In Stata, both interactively as well as in do-files, I use the -if- statement as a form of subsetting a dataset while keeping the full dataset in memory. An example of this would be using the auto dataset. You may want to list all datapoints with mpg above 30 in the terminal for inspection. You can do this using:
list * if mpg > 30
Now suppose you would like to subset your data further by using values of foreign and rep78, you could end up with something like:
list * if mpg > 30 & foreign == 1 & rep78 == 5
The same strategy using -if- can also be used to apply a function to a subset of your data. For example, regressing mpg on weight for foreign made vehicles with at least three repairs in 1978
reg mpg weight if foreign == 1 & rep78 >= 3
Where using regular expressions in Stata can help here is, for example, if one wanted to regress mpg on weight for all Datsuns, Pontiacs and Toyotas. Using the -if- statement strategy above one would have to type:
reg mpg weight if make == "Datsun 200" | make == "Datsun 210" | make == "Datsun 510" .........etc.
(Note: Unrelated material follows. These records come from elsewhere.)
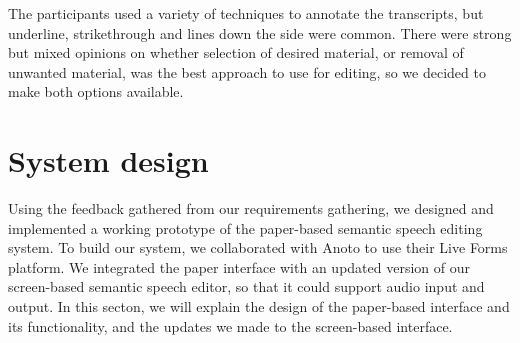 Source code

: 



The participants used a variety of techniques to annotate the transcripts, but underline, strikethrough and lines down
the side were common. There were strong but mixed opinions on whether selection of desired material, or removal of
unwanted material, was the best approach to use for editing, so we decided to make both options available.


\section{System design}\label{sec:paper-design}





Using the feedback gathered from our requirements gathering, we designed and implemented a working prototype of the
paper-based semantic speech editing system. To build our system, we collaborated with Anoto to use their Live Forms
platform. We integrated the paper interface with an updated version of our screen-based semantic speech editor, so that
it could support audio input and output.  In this secton, we will explain the design of the paper-based interface and
its functionality, and the updates we made to the screen-based interface.

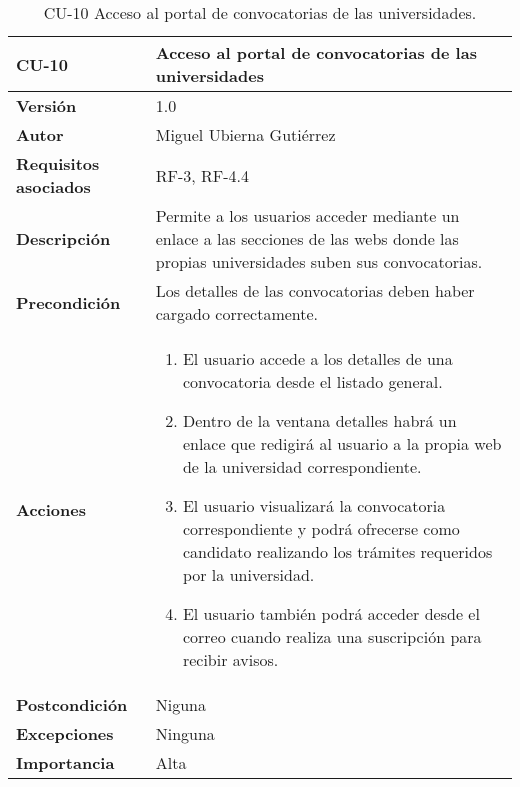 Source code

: \begin{table}[p]
	\centering
	\begin{tabularx}{\linewidth}{ p{} p{} }
		\toprule
		\textbf{CU-10}    & \textbf{Acceso al portal de convocatorias de las universidades}\\
		\toprule
		\textbf{Versión}              & 1.0    \\
		\textbf{Autor}                & Miguel Ubierna Gutiérrez \\
		\textbf{Requisitos asociados} & RF-3, RF-4.4 \\
		\textbf{Descripción}          & Permite a los usuarios acceder mediante un enlace a las secciones de las webs donde las propias universidades suben sus convocatorias.  \\
		\textbf{Precondición}         & Los detalles de las convocatorias deben haber cargado correctamente.\\
		\textbf{Acciones}             &
		\begin{enumerate}
			\def\labelenumi{\arabic{enumi}.}
			\tightlist
			\item El usuario accede a los detalles de una convocatoria desde el listado general.
                \item Dentro de la ventana detalles habrá un enlace que redigirá al usuario a la propia web de la universidad correspondiente.
                \item El usuario visualizará la convocatoria correspondiente y podrá ofrecerse como candidato realizando los trámites requeridos por la universidad.
                \item El usuario también podrá acceder desde el correo cuando realiza una suscripción para recibir avisos.                
		\end{enumerate}\\
		\textbf{Postcondición}        & Niguna \\
		\textbf{Excepciones}          & Ninguna  \\
		\textbf{Importancia}          & Alta  \\
		\bottomrule
	\end{tabularx}
	\caption{CU-10 Acceso al portal de convocatorias de las universidades.}
\end{table}


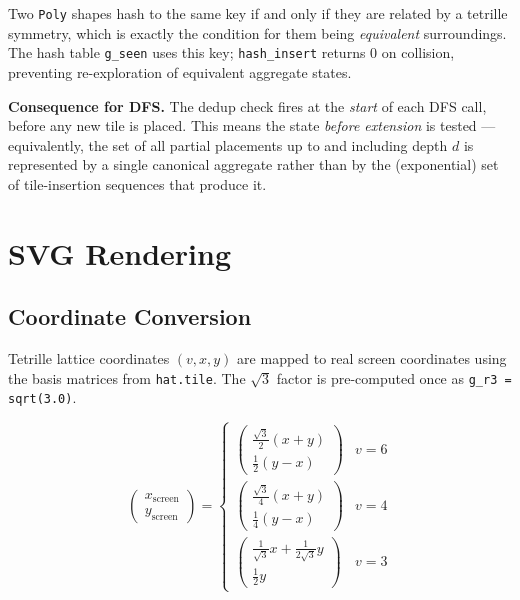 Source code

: \documentclass[10pt,a4paper]{article}
\let\polysection\section
\renewcommand\section{\needspace{0.16\textheight}\polysection}
\let\polysubsection\subsection
\renewcommand\subsection{\needspace{0.12\textheight}\polysubsection}
\newcommand{\code}[1]{\texttt{\small #1}}
\newcommand{\file}[1]{\texttt{\footnotesize #1}}
\begin{document}
Two \code{Poly} shapes hash to the same key if and only if they are
related by a tetrille symmetry, which is exactly the condition for them
being \emph{equivalent} surroundings.  The hash table \code{g\_seen}
uses this key; \code{hash\_insert} returns 0 on collision, preventing
re-exploration of equivalent aggregate states.

\medskip
\noindent\textbf{Consequence for DFS.}  The dedup check fires at the
\emph{start} of each DFS call, before any new tile is placed.  This
means the state \emph{before extension} is tested — equivalently, the
set of all partial placements up to and including depth $d$ is
represented by a single canonical aggregate rather than by the
(exponential) set of tile-insertion sequences that produce it.

\section{SVG Rendering}

\subsection{Coordinate Conversion}

Tetrille lattice coordinates $(v, x, y)$ are mapped to real screen
coordinates using the basis matrices from \file{hat.tile}.  The
$\sqrt{3}$ factor is pre-computed once as \code{g\_r3 = sqrt(3.0)}.

\[
  \begin{pmatrix} x_\text{screen} \\ y_\text{screen} \end{pmatrix}
  =
  \begin{cases}
    \begin{pmatrix} \tfrac{\sqrt{3}}{2}(x+y) \\ \tfrac{1}{2}(y-x) \end{pmatrix}
    & v = 6 \\[6pt]
    \begin{pmatrix} \tfrac{\sqrt{3}}{4}(x+y) \\ \tfrac{1}{4}(y-x) \end{pmatrix}
    & v = 4 \\[6pt]
    \begin{pmatrix} \tfrac{1}{\sqrt{3}}x + \tfrac{1}{2\sqrt{3}}y \\ \tfrac{1}{2}y \end{pmatrix}
    & v = 3
  \end{cases}
\]
\end{document}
You can see it starts to get quite long. One could use -regexs- and -regexm- to create two new variables, manufacturer and model, out of make, but then you’d still have to choose the three manufacturers in the if statement.
The regex hack I propose here is to use -regexm- instead of multiple if statements. Instead of the code above, one could write:
reg mpg weight if regexm(make, "(Datsun|Pont|Toyota)")
which will search for any of the three terms within the brackets which are separated by the | symbol.
I have been using -regexm- quite a bit lately and I’ve found that besides saving some typing time, do-files are shorter and easier to follow.